(Exercise directions)
Each line of the listing that includes the string "ficheros" is to be identified and copied.

(Information given begins)

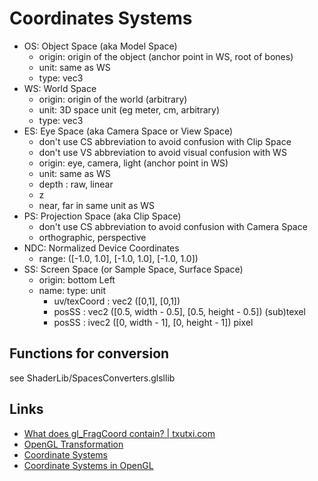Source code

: Coordinates Systems
==================

* OS: Object Space (aka Model Space)
  * origin: origin of the object (anchor point in WS, root of bones)
  * unit: same as WS
  * type: vec3
* WS: World Space
  * origin: origin of the world (arbitrary)
  * unit: 3D space unit (eg meter, cm, arbitrary)
  * type: vec3
* ES: Eye Space (aka Camera Space or View Space)
  * don't use CS abbreviation to avoid confusion with Clip Space
  * don't use VS abbreviation to avoid visual confusion with WS
  * origin: eye, camera, light (anchor point in WS)
  * unit: same as WS
  * depth : raw, linear
  * z
  * near, far in same unit as WS
* PS: Projection Space (aka Clip Space)
  * don't use CS abbreviation to avoid confusion with Camera Space
  * orthographic, perspective
* NDC: Normalized Device Coordinates
  * range: ([-1.0, 1.0], [-1.0, 1.0], [-1.0, 1.0])
* SS: Screen Space (or Sample Space, Surface Space)
  * origin: bottom Left
  * name: type: unit 
    * uv/texCoord : vec2 ([0,1], [0,1])
    * posSS : vec2 ([0.5, width - 0.5], [0.5, height - 0.5]) (sub)texel
    * posSS : ivec2 ([0, width - 1], [0, height - 1]) pixel

## Functions for conversion

see ShaderLib/SpacesConverters.glsllib

## Links

* [What does gl_FragCoord contain? | txutxi.com](http://www.txutxi.com/?p=182)
* [OpenGL Transformation](http://www.songho.ca/opengl/gl_transform.html)
* [Coordinate Systems](http://learnopengl.com/#!Getting-started/Coordinate-Systems)
* [Coordinate Systems in OpenGL](http://www.matrix44.net/cms/notes/opengl-3d-graphics/coordinate-systems-in-opengl)
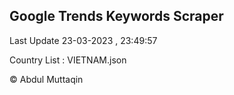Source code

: 

## Google Trends Keywords Scraper 
 
Last Update 23-03-2023 , 23:49:57

Country List :
VIETNAM.json



© Abdul Muttaqin 

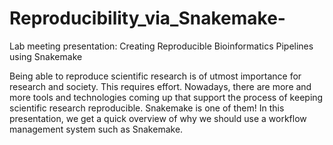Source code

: # Reproducibility_via_Snakemake-
Lab meeting presentation: Creating Reproducible Bioinformatics Pipelines using Snakemake
  
Being able to reproduce scientific research is of utmost importance for research and society. This requires effort. Nowadays, there are more and more tools and technologies coming up that support the process of keeping scientific research reproducible. Snakemake is one of them! In this presentation, we get a quick overview of why we should use a workflow management system such as Snakemake.        
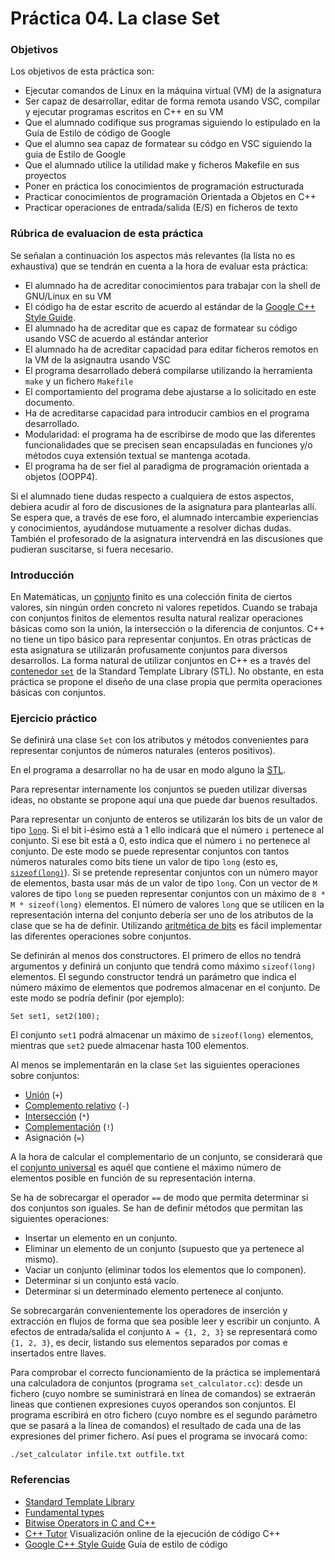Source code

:# Práctica 04. La clase Set

### Objetivos
Los objetivos de esta práctica son: 

* Ejecutar comandos de Linux en la máquina virtual (VM) de la asignatura
* Ser capaz de desarrollar, editar de forma remota usando VSC, compilar y ejecutar programas escritos en C++ en su VM
* Que el alumnado codifique sus programas siguiendo lo estipulado en la Guía de Estilo de código de Google
* Que el alumno sea capaz de formatear su códgo en VSC siguiendo la guia de Estilo de Google
* Que el alumnado utilice la utilidad make y ficheros Makefile en sus proyectos
* Poner en práctica los conocimientos de programación estructurada
* Practicar conocimientos de programación Orientada a Objetos en C++
* Practicar operaciones de entrada/salida (E/S) en ficheros de texto

### Rúbrica de evaluacion de esta práctica
Se señalan a continuación los aspectos más relevantes (la lista no es exhaustiva)
que se tendrán en cuenta a la hora de evaluar esta práctica:

* El alumnado ha de acreditar conocimientos para trabajar con la shell de GNU/Linux en su VM
* El código ha de estar escrito de acuerdo al estándar de la [Google C++ Style Guide](https://google.github.io/styleguide/cppguide.html).
* El alumnado ha de acreditar que es capaz de formatear su código usando VSC de acuerdo al estándar anterior
* El alumnado ha de acreditar capacidad para editar ficheros remotos en la VM de la asignautra usando VSC
* El programa desarrollado deberá compilarse utilizando la herramienta `make` y un fichero `Makefile`
* El comportamiento del programa debe ajustarse a lo solicitado en este documento.
* Ha de acreditarse capacidad para introducir cambios en el programa desarrollado.
* Modularidad: el programa ha de escribirse de modo que las diferentes funcionalidades que se precisen sean encapsuladas en funciones y/o métodos cuya extensión textual se mantenga acotada.
* El programa ha de ser fiel al paradigma de programación orientada a objetos (OOPP4).

Si el alumnado tiene dudas respecto a cualquiera de estos aspectos, debiera acudir al
foro de discusiones de la asignatura para plantearlas allı́. 
Se espera que, a través de ese foro, el alumnado intercambie experiencias y conocimientos, ayudándose mutuamente
a resolver dichas dudas. 
También el profesorado de la asignatura intervendrá en las discusiones que pudieran suscitarse, si fuera necesario.
    
### Introducción
En Matemáticas, un [conjunto](https://en.wikipedia.org/wiki/Set_(mathematics))
finito es una colección finita de ciertos valores, sin ningún orden concreto ni valores repetidos. 
Cuando se trabaja con conjuntos finitos de elementos resulta natural realizar operaciones básicas como son la unión, la intersección o la diferencia de conjuntos.
C++ no tiene un tipo básico para representar conjuntos.
En otras prácticas de esta asignatura se utilizarán profusamente conjuntos para diversos desarrollos.
La forma natural de utilizar conjuntos en C++ es a través del [contenedor `set`](http://www.cplusplus.com/reference/set/set/) 
de la Standard Template Library (STL). 
No obstante, en esta práctica se propone el diseño de una clase propia que permita operaciones básicas con conjuntos.

### Ejercicio práctico
Se definirá una clase `Set` con los atributos y métodos convenientes para representar conjuntos de números
naturales (enteros positivos).

En el programa a desarrollar no ha de usar en modo alguno la [STL](http://www.cplusplus.com/reference/stl/).

Para representar internamente los conjuntos se pueden utilizar diversas ideas, no obstante se propone aquí
una que puede dar buenos resultados.

Para representar un conjunto de enteros se utilizarán los bits de un valor de tipo [`long`](https://en.wikipedia.org/wiki/Integer_(computer_science)#Long_integer).
Si el bit i-ésimo está a 1 ello indicará que el número `i` pertenece al conjunto. 
Si ese bit está a 0, esto indica que el número `i` no pertenece al conjunto.
De este modo se puede representar conjuntos con tantos números naturales  como bits tiene
un valor de tipo `long` (esto es, [`sizeof(long)`](https://www.tutorialspoint.com/cplusplus/cpp_sizeof_operator.htm)).
Si se pretende representar conjuntos con un número mayor de elementos, basta usar más de un
valor de tipo `long`.
Con un vector de `M` valores de tipo `long` se pueden representar conjuntos con un máximo de `8 * M * sizeof(long)` elementos.
El número de valores `long` que se utilicen en la representación interna del conjunto
debería ser uno de los atributos de la clase que se ha de definir.
Utilizando [aritmética de bits](https://www.cprogramming.com/tutorial/bitwise_operators.html) 
es fácil implementar las diferentes operaciones sobre conjuntos.

Se definirán al menos dos constructores.
El primero de ellos no tendrá argumentos y definirá un conjunto que tendrá como máximo `sizeof(long)`
elementos.
El segundo constructor tendrá un parámetro que indica el número máximo de elementos que podremos almacenar en
el conjunto.
De este modo se podría definir (por ejemplo):

`Set set1, set2(100);`

El conjunto `set1` podrá almacenar un máximo de `sizeof(long)` elementos, mientras que `set2` 
puede almacenar hasta 100 elementos.

Al menos se implementarán en la clase `Set` las siguientes operaciones sobre conjuntos: 
* [Unión](https://en.wikipedia.org/wiki/Union_(set_theory)) (`+`)
* [Complemento relativo](https://en.wikipedia.org/wiki/Complement_(set_theory)#Relative_complement) (`-`)
* [Intersección](https://en.wikipedia.org/wiki/Intersection_(set_theory)) (`*`)
* [Complementación](https://en.wikipedia.org/wiki/Complement_(set_theory)) (`!`)
* Asignación (`=`)

A la hora de calcular el complementario de un conjunto, se considerará que el [conjunto universal](https://en.wikipedia.org/wiki/Universe_(mathematics))
es aquél que contiene el máximo número de elementos posible en función de su representación interna.

Se ha de sobrecargar el operador `==` de modo que permita determinar si dos conjuntos son iguales.
Se han de definir métodos que permitan las siguientes operaciones:
* Insertar un elemento en un conjunto.
* Eliminar un elemento de un conjunto (supuesto que ya pertenece al mismo).
* Vaciar un conjunto (eliminar todos los elementos que lo componen).
* Determinar si un conjunto está vacío.
* Determinar si un determinado elemento pertenece al conjunto.

Se sobrecargarán convenientemente los operadores de inserción y extracción en flujos
de forma que sea posible leer y escribir un conjunto.
A efectos de entrada/salida el conjunto `A = {1, 2, 3}` se representará como `{1, 2, 3}`, es decir,
listando sus elementos separados por comas e insertados entre llaves.

Para comprobar el correcto funcionamiento de la práctica se implementará una calculadora
de conjuntos (programa `set_calculator.cc`):
desde un fichero (cuyo nombre se suministrará en línea de comandos) se extraerán lineas que
contienen expresiones cuyos operandos son conjuntos.
El programa escribirá en otro fichero (cuyo nombre es el segundo parámetro que se pasará a la
línea de comandos) el resultado de cada una de las expresiones del primer fichero.
Así pues el programa se invocará como:

`./set_calculator infile.txt outfile.txt`

### Referencias
* [Standard Template Library](http://www.cplusplus.com/reference/stl/)
* [Fundamental types](https://en.cppreference.com/w/cpp/language/types)
* [Bitwise Operators in C and C++](https://www.cprogramming.com/tutorial/bitwise_operators.html)
* [C++ Tutor](http://pythontutor.com/cpp.html#mode=display) Visualización online de la ejecución de código C++
* [Google C++ Style Guide](https://google.github.io/styleguide/cppguide.html) Guía de estilo de código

(Information given ends)

(Answer to this exercise)
* Que el alumnado utilice la utilidad make y ficheros Makefile en sus proyectos
* Practicar operaciones de entrada/salida (E/S) en ficheros de texto
* El alumnado ha de acreditar capacidad para editar ficheros remotos en la VM de la asignautra usando VSC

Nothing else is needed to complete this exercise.